Department Of Defense (DOD) EHR Delayed By “Aggressive Schedule”

The Department of Defense has announced that it will be delaying the deployment of its massive EHR project, citing issues identified in testing and an “aggressive schedule” as reasons for the decision. If the DoD and its vendors are right, the deployment delay will be a negligible few months, though one setback to an effort of this kind usually to leads to another.

On the plus side, military officials said, they’ve made significant progress with developing user-approved workflows, interfaces and technical integration of its legacy system to date. But they’re not ready to engage in the concurrent system configuration, cybersecurity risk management, contractor and government testing yet.

The deployment has been in the works for little over a year. Last summer, the DoD Healthcare System Modernization Program awarded the $4.3 billion contract to upgrade its existing Military Health System EHR to a group including Cerner and defense contracting firm Leidos. The Cerner/Leidos team won out against some tough competition, including a partnership including Allscripts, HP and Computer Sciences Corp. and an Epic/IBM bid.

The ten-year project is about as large and complex an integration effort as you’re likely to see even by Cerner standards. The effort will connect healthcare systems located at Army hospitals, on Naval vessels, in battlefield clinics across the globe. MHS GENESIS will bring all of this data — on active-duty members, reservists, and civilian contractors — into a single open, interoperable platform. The new platform should serve 9.5 million military beneficiaries in roughly 1,000 locations.

The project is upgrading the DoD from AHLTA (Armed Forces Health Longitudinal Technology Application), which has been in place since 2004. AHLTA has many flaws, though none that would surprise a health IT expert. (For example, when patients are referred to non DoD providers, the data is not captured and integrated into the system.)
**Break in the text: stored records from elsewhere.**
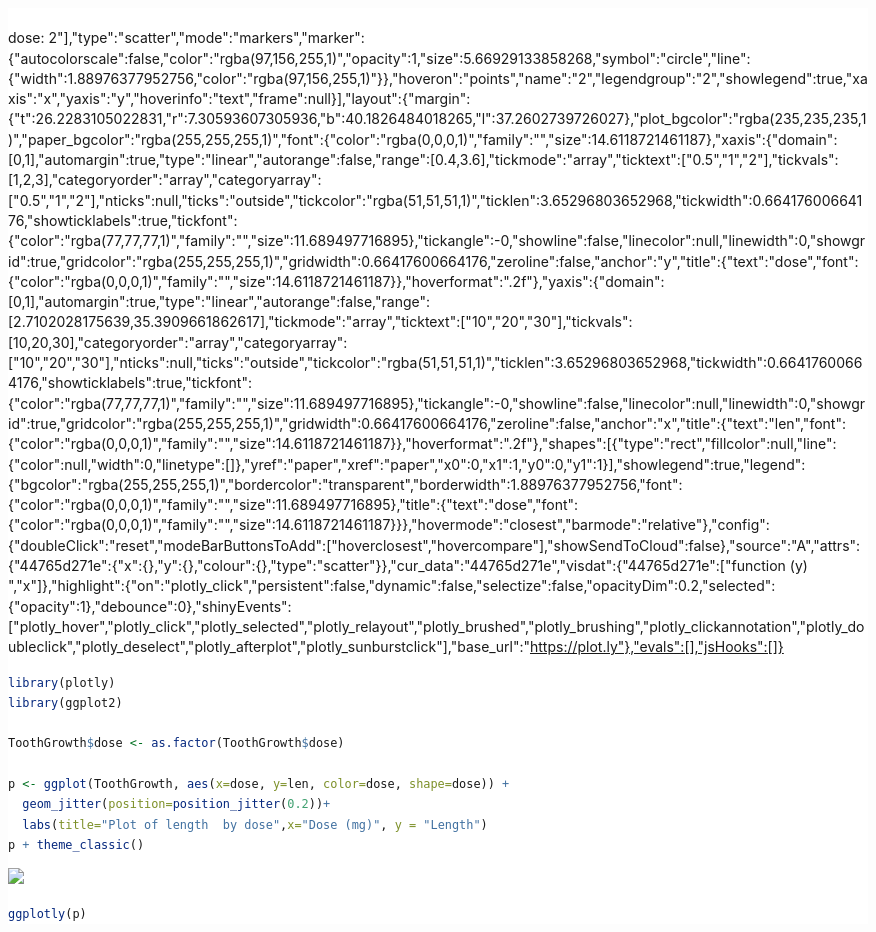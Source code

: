 <br />dose: 2"],"type":"scatter","mode":"markers","marker":{"autocolorscale":false,"color":"rgba(97,156,255,1)","opacity":1,"size":5.66929133858268,"symbol":"circle","line":{"width":1.88976377952756,"color":"rgba(97,156,255,1)"}},"hoveron":"points","name":"2","legendgroup":"2","showlegend":true,"xaxis":"x","yaxis":"y","hoverinfo":"text","frame":null}],"layout":{"margin":{"t":26.2283105022831,"r":7.30593607305936,"b":40.1826484018265,"l":37.2602739726027},"plot_bgcolor":"rgba(235,235,235,1)","paper_bgcolor":"rgba(255,255,255,1)","font":{"color":"rgba(0,0,0,1)","family":"","size":14.6118721461187},"xaxis":{"domain":[0,1],"automargin":true,"type":"linear","autorange":false,"range":[0.4,3.6],"tickmode":"array","ticktext":["0.5","1","2"],"tickvals":[1,2,3],"categoryorder":"array","categoryarray":["0.5","1","2"],"nticks":null,"ticks":"outside","tickcolor":"rgba(51,51,51,1)","ticklen":3.65296803652968,"tickwidth":0.66417600664176,"showticklabels":true,"tickfont":{"color":"rgba(77,77,77,1)","family":"","size":11.689497716895},"tickangle":-0,"showline":false,"linecolor":null,"linewidth":0,"showgrid":true,"gridcolor":"rgba(255,255,255,1)","gridwidth":0.66417600664176,"zeroline":false,"anchor":"y","title":{"text":"dose","font":{"color":"rgba(0,0,0,1)","family":"","size":14.6118721461187}},"hoverformat":".2f"},"yaxis":{"domain":[0,1],"automargin":true,"type":"linear","autorange":false,"range":[2.7102028175639,35.3909661862617],"tickmode":"array","ticktext":["10","20","30"],"tickvals":[10,20,30],"categoryorder":"array","categoryarray":["10","20","30"],"nticks":null,"ticks":"outside","tickcolor":"rgba(51,51,51,1)","ticklen":3.65296803652968,"tickwidth":0.66417600664176,"showticklabels":true,"tickfont":{"color":"rgba(77,77,77,1)","family":"","size":11.689497716895},"tickangle":-0,"showline":false,"linecolor":null,"linewidth":0,"showgrid":true,"gridcolor":"rgba(255,255,255,1)","gridwidth":0.66417600664176,"zeroline":false,"anchor":"x","title":{"text":"len","font":{"color":"rgba(0,0,0,1)","family":"","size":14.6118721461187}},"hoverformat":".2f"},"shapes":[{"type":"rect","fillcolor":null,"line":{"color":null,"width":0,"linetype":[]},"yref":"paper","xref":"paper","x0":0,"x1":1,"y0":0,"y1":1}],"showlegend":true,"legend":{"bgcolor":"rgba(255,255,255,1)","bordercolor":"transparent","borderwidth":1.88976377952756,"font":{"color":"rgba(0,0,0,1)","family":"","size":11.689497716895},"title":{"text":"dose","font":{"color":"rgba(0,0,0,1)","family":"","size":14.6118721461187}}},"hovermode":"closest","barmode":"relative"},"config":{"doubleClick":"reset","modeBarButtonsToAdd":["hoverclosest","hovercompare"],"showSendToCloud":false},"source":"A","attrs":{"44765d271e":{"x":{},"y":{},"colour":{},"type":"scatter"}},"cur_data":"44765d271e","visdat":{"44765d271e":["function (y) ","x"]},"highlight":{"on":"plotly_click","persistent":false,"dynamic":false,"selectize":false,"opacityDim":0.2,"selected":{"opacity":1},"debounce":0},"shinyEvents":["plotly_hover","plotly_click","plotly_selected","plotly_relayout","plotly_brushed","plotly_brushing","plotly_clickannotation","plotly_doubleclick","plotly_deselect","plotly_afterplot","plotly_sunburstclick"],"base_url":"https://plot.ly"},"evals":[],"jsHooks":[]}</script>



```r
library(plotly)
library(ggplot2)

ToothGrowth$dose <- as.factor(ToothGrowth$dose)

p <- ggplot(ToothGrowth, aes(x=dose, y=len, color=dose, shape=dose)) + 
  geom_jitter(position=position_jitter(0.2))+
  labs(title="Plot of length  by dose",x="Dose (mg)", y = "Length")
p + theme_classic()
```

![](/root/project/build/ggplot2/2021-08-04-strip-charts_files/figure-html/unnamed-chunk-9-1.png)

```r
ggplotly(p)
```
Ultimately, it won’t matter very much whether the DoD manages to kick off its project on time. The larger question, here, is whether over the course of a 10-year integration effort, the project becomes, as Forbes columnist Loren Thompson puts it, “obsolete before it’s even built” and incapable of the data sharing that fueled its conception. Of course, any systems integration with a long timeline faces that risk, but not all industries are changing as quickly as healthcare.

The truth is, this is arguably an awkward time for any large entity to be making big interoperability plans. I’d argue that while there are more initiatives than ever aimed at the problem, they’ve effectively made things worse rather than better. After all, the unfortunate truth is that the more people compete over interoperability standards, the less possible data sharing becomes.

About the author

Anne Zieger

Anne Zieger is a healthcare journalist who has written about the industry for 30 years. Her work has appeared in all of the leading healthcare industry publications, and she's served as editor in chief of several healthcare B2B sites.

2 Comments

  • Im kind of amazed that you are saying that the DOD and VA get a 10 year pass of interop but the rest of the US system is pounded by MU, now MACRA and interop etc. They get 14 billion for a defined set of patients, just for this integration. If HITECH used that amount per patient for integration/interop HITECH would be a 500 billion dollar program, maybe even a trillion.
    I find it hard to be “easy” on the DOD/VA EHR at those costs, that super slow timeline 10 years? We get proposed MACRA rules in July and maybe? final rules in November and an expectation that all software and readiness should be complete 2 months later for full compliance and reporting, whether APM or MIPS. AND we are forced to use cert EHR, even when its been PROVEN over and over to be a burden, interferes with patient MD care/relationship, not secure, inefficient/unusable, and certainly VERY costly. Can you reconcile this?

  • It’s a fair point. Must be hard to be in the government asking for healthcare to be interoperable when your own DoD and VA aren’t interoperable. That’s embarrassing. There is no way to reconcile it.